Glossary & Concepts

I talk about a lot of things (I talk a lot in general). This page describes terms and problems I discuss.

Forward

Some people have slightly different interpretations of terms. These are the terms as I understand them. If you disagree with my interpretation, or if I am just flat out wrong, which happens, please send me corrections.

Table of Contents

Abstract Interpretation

Borrowing from Wikipedia:

In computer science, abstract interpretation is a theory of sound approximation of the semantics of computer programs, based on monotonic functions over ordered sets, especially lattices.

Let’s begin with the lattice. For the purposes of program analysis, our lattices will be collections of some property with two special values. We call these values top and bottom. We will use to represent top and to represent bottom. We apply a special meaning to these values. ⊤ means, “I have too much information, and can no longer hold more information.” ⊥ means, “I don’t have enough information to make a decision.”

It is very important that we have a ⊤ and ⊥. ⊥ and ⊤ bound our lattices, and therefore our analysis. Without a ⊤, we cannot guarantee our analysis will reach a fixed-point, and we cannot guarantee our analysis will terminate.

The property we are analyzing is determined by the domain of our analysis. Some example domains may be a value range (low, high), or a set of values {0, 2, 4, 8}. Perhaps our domain will consider whether a pointer points towards allocated or freed memory.

How we interpret operators, such as +,-,*,/, etc., will also be determined by our domain, as these operators must now operate over our lattices. It is important that these operators always increase the amount of information each lattice holds, until either that lattice reaches ⊤ or the analysis terminates. A monotonic function is one that either never increases or never decreases, and our operations over lattices must be monotonic to ensure our analysis will terminate.

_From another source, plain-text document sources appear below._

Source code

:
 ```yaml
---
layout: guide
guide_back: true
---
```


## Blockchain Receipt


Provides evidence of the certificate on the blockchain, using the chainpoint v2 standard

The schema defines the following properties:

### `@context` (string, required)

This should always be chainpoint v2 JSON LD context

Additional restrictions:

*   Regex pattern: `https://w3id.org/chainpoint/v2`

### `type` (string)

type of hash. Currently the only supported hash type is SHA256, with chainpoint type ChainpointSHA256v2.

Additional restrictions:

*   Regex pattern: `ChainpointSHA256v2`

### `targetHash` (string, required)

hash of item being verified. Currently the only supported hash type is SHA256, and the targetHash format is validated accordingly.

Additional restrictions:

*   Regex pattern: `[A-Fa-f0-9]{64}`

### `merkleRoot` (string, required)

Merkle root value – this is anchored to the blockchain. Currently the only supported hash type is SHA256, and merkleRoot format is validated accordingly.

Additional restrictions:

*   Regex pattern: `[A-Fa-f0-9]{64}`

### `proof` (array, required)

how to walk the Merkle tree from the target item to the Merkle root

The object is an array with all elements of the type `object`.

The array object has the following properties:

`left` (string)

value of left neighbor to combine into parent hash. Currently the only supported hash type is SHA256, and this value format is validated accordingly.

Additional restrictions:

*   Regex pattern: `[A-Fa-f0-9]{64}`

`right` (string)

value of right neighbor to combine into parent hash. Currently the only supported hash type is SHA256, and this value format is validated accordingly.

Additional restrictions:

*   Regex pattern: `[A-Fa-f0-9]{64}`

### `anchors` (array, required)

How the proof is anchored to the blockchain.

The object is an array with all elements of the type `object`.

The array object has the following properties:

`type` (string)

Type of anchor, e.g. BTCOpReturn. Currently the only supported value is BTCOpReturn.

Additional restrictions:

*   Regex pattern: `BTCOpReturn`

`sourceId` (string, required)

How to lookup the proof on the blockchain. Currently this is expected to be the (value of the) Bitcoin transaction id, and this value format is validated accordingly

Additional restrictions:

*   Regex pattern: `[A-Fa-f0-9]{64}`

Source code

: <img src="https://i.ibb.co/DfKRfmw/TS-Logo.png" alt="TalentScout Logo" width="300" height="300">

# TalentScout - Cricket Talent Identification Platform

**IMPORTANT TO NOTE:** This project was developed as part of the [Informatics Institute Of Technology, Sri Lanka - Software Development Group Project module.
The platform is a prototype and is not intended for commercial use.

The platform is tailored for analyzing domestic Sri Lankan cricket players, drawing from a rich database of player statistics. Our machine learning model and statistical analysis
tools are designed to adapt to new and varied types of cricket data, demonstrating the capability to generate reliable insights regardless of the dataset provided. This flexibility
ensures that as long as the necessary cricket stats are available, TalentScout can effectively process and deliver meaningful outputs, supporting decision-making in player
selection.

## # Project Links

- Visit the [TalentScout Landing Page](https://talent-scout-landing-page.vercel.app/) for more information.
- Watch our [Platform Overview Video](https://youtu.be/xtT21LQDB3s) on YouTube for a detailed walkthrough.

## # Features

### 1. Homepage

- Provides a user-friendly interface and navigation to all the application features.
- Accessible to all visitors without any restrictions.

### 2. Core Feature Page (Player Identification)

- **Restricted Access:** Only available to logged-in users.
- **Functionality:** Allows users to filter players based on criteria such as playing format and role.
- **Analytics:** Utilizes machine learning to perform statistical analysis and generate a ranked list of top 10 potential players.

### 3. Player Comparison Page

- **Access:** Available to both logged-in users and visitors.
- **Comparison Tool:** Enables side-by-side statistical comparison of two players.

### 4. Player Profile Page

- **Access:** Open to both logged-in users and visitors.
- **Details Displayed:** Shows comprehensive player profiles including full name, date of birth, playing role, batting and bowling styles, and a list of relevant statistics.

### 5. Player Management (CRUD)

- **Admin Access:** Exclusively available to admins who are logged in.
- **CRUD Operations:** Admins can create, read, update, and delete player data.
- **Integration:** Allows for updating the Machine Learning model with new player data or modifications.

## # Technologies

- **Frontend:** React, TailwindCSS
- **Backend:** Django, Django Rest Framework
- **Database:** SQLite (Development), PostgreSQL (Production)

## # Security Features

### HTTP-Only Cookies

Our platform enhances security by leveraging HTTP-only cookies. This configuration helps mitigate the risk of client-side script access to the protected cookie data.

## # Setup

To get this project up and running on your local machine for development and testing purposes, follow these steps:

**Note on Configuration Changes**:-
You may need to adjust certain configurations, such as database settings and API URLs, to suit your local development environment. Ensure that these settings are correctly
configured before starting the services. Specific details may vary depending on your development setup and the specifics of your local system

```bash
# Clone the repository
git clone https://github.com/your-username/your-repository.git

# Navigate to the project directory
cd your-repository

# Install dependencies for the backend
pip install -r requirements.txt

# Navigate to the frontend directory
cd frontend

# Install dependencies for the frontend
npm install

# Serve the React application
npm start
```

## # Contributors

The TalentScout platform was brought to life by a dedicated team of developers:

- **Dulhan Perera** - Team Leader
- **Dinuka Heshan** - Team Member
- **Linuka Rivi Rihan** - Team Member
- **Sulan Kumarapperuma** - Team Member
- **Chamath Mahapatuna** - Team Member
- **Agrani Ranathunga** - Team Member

We also have two functions for these lattices, “Join,” and, “Meet.” Join is like a set union, and meet is like a set intersection, except they take into account our special values Top and Bottom.

Let’s consider the domain of values a variable may hold at a specific point in the program. Once a value holds three numbers, we will go to, ⊤.

Consider the following program:

0: start:
1: var i = 0;
2: while i < (1 << 64) loop
3:     i = i + 1
4: end

We can see this program will run for quite some time. However, we need our analysis of this program to terminate in a reasonable amount of time.

We will now perform a forward data-flow analysis with our abstract domain. Let’s look at what values our variables hold at each step in the program.

step: 1,   instruction: 0,   i = ⊥
step: 2,   instruction: 1,   i = 0
step: 3,   instruction: 2,   i = 0
step: 4,   instruction: 3,   i = {0, 1}
step: 5,   instruction: 2,   i = {0, 1}
step: 6,   instruction: 3,   i = ⊤
step: 7,   instruction: 2,   i = ⊤
step: 8,   instruction: 3,   i = ⊤
step: 9,   instruction: 4,   i = ⊤

At the conclusion of this analysis, we’re left with i = ⊤, a sound approximation of the possible values i can hold at instruction 4.

Angr

BINARY ANALYSIS FRAMEWORK | RELEASED | PYTHON

Angr is the binary analysis framework, and symbolic execution engine, developed by UCSB and Shellphish to compete in the Cyber Grand Challenge.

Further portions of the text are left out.